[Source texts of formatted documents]
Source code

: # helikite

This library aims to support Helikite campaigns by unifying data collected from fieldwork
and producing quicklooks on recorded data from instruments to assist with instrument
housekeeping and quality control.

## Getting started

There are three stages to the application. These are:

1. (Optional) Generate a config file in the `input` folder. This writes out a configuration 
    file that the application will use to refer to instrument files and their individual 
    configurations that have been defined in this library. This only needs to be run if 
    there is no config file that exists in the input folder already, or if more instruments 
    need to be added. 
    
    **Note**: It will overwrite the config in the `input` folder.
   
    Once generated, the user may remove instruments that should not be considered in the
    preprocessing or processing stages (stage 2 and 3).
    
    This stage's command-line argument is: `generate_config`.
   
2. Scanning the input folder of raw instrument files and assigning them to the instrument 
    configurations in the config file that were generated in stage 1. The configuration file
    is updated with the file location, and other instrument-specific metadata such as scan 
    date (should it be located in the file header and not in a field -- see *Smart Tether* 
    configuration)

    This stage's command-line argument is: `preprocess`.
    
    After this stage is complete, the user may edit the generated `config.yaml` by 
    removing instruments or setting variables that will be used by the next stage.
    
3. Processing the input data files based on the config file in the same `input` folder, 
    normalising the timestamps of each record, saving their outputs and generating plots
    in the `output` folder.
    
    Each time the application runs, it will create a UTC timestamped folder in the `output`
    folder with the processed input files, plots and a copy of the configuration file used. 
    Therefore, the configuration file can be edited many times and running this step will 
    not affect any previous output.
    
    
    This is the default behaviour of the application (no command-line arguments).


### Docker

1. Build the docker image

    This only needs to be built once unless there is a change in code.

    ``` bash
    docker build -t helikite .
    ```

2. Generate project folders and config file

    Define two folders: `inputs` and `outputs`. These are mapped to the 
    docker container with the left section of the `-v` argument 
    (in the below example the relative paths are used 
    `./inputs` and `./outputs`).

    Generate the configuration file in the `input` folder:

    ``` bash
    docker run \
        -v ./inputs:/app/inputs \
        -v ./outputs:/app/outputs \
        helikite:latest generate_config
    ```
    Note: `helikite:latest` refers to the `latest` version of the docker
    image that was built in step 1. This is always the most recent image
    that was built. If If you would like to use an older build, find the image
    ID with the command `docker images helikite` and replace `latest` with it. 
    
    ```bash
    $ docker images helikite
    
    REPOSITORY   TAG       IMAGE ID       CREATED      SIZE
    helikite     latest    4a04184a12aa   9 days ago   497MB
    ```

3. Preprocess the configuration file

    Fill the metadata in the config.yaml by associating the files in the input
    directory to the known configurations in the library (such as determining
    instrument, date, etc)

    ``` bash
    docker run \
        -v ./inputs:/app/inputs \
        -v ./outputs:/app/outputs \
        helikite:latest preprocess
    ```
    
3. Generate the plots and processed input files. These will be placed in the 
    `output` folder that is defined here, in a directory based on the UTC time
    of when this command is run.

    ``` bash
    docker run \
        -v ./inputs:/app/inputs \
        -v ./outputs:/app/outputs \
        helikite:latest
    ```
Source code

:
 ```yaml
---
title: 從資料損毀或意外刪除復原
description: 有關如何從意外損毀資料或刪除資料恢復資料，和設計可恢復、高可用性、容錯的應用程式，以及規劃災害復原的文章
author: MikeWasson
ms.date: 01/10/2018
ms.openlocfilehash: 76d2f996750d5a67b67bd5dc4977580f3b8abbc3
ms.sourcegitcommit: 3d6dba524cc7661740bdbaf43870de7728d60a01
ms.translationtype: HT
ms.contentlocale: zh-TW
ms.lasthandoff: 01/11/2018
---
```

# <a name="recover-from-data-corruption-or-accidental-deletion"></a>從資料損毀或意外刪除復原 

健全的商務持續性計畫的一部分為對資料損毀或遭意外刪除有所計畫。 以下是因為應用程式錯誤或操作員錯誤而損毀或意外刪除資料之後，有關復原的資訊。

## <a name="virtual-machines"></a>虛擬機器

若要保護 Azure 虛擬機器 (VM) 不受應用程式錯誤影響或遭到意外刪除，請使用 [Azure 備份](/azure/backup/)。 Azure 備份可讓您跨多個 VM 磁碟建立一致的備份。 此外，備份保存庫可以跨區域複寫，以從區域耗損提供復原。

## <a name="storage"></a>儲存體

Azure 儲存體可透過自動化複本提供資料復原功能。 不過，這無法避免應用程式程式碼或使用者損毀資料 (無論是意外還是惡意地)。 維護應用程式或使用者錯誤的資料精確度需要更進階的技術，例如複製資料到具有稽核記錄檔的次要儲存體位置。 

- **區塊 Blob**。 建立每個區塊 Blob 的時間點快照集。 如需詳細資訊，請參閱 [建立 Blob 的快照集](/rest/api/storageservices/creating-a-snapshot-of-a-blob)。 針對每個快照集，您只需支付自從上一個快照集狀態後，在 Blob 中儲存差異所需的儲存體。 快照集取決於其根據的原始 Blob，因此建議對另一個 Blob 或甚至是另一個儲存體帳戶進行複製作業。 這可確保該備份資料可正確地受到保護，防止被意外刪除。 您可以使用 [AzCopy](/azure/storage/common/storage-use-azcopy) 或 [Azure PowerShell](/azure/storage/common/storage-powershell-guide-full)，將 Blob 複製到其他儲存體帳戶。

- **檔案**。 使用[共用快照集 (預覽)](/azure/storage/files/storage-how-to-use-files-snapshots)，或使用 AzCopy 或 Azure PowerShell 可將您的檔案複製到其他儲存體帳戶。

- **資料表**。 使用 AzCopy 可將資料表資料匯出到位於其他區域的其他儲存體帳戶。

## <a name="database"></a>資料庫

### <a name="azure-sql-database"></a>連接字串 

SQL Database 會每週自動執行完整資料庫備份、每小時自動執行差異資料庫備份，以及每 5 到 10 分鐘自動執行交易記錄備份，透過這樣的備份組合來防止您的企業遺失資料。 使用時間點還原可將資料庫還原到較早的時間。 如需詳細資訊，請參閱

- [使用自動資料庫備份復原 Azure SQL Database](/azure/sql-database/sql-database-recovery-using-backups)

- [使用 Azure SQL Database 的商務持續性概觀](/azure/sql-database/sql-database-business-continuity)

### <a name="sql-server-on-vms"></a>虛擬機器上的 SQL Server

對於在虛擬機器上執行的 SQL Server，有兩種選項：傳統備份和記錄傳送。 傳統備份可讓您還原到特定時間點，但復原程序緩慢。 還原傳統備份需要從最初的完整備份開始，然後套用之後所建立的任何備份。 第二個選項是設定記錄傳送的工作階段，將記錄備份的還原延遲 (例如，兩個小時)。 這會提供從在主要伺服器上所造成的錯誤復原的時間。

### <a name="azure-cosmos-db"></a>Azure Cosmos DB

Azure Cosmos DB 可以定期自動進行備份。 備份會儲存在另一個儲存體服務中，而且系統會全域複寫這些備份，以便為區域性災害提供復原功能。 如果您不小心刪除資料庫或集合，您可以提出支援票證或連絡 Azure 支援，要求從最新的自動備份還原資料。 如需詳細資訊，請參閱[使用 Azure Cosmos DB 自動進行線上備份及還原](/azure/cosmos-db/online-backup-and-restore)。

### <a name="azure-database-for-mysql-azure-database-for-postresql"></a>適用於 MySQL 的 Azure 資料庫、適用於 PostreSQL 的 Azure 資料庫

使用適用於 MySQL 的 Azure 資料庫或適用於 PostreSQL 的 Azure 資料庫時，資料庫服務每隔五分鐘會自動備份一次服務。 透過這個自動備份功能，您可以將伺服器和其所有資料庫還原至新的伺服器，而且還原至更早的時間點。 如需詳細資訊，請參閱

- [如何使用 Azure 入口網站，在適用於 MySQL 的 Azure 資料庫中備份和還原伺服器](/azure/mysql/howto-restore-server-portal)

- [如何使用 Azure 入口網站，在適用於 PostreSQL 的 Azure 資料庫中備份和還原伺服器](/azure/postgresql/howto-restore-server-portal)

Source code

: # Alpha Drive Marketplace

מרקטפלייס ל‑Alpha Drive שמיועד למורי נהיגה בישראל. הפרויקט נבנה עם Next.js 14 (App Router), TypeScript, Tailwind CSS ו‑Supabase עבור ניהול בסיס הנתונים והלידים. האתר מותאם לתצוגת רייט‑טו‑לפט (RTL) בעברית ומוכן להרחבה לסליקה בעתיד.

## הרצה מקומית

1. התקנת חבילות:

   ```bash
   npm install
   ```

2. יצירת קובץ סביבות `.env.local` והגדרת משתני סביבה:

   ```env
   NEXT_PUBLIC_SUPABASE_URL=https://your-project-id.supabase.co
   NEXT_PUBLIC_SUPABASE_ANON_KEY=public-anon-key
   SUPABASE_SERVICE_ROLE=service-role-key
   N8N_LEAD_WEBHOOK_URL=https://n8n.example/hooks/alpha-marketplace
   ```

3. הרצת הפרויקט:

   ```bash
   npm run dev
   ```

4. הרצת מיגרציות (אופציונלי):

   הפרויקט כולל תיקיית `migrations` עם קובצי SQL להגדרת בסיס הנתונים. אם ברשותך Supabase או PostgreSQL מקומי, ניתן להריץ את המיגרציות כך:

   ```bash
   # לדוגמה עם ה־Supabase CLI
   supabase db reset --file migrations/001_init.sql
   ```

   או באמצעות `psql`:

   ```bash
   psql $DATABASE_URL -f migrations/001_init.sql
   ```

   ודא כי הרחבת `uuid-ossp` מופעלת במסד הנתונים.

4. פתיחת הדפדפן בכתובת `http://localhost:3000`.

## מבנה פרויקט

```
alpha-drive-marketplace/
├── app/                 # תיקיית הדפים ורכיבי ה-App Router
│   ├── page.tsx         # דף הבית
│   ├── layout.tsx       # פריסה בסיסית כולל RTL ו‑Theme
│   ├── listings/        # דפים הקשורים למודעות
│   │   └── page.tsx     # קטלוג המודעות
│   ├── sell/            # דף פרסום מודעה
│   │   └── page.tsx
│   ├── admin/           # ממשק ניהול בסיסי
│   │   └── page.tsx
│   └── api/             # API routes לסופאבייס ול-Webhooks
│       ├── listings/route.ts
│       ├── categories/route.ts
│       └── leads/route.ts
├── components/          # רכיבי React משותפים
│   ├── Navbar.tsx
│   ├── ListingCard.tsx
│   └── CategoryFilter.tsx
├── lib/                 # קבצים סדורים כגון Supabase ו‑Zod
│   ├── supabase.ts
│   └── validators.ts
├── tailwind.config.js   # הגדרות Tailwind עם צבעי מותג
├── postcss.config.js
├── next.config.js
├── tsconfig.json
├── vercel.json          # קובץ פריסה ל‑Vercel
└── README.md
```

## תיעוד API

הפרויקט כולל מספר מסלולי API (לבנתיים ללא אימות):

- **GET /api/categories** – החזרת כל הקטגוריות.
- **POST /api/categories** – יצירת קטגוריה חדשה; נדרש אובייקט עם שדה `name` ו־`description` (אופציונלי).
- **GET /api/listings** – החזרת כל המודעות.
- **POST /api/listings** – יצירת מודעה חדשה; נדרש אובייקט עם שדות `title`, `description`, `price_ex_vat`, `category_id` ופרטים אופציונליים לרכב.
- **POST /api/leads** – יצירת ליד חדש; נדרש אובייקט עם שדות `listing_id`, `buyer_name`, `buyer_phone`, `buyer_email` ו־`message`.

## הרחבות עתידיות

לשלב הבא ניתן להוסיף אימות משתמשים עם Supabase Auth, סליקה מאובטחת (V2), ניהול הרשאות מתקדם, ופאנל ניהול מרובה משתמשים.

> _Action item_:
Show all lines above holding "portal".

> _Task response_:
- [如何使用 Azure 入口網站，在適用於 MySQL 的 Azure 資料庫中備份和還原伺服器](/azure/mysql/howto-restore-server-portal)
- [如何使用 Azure 入口網站，在適用於 PostreSQL 的 Azure 資料庫中備份和還原伺服器](/azure/postgresql/howto-restore-server-portal)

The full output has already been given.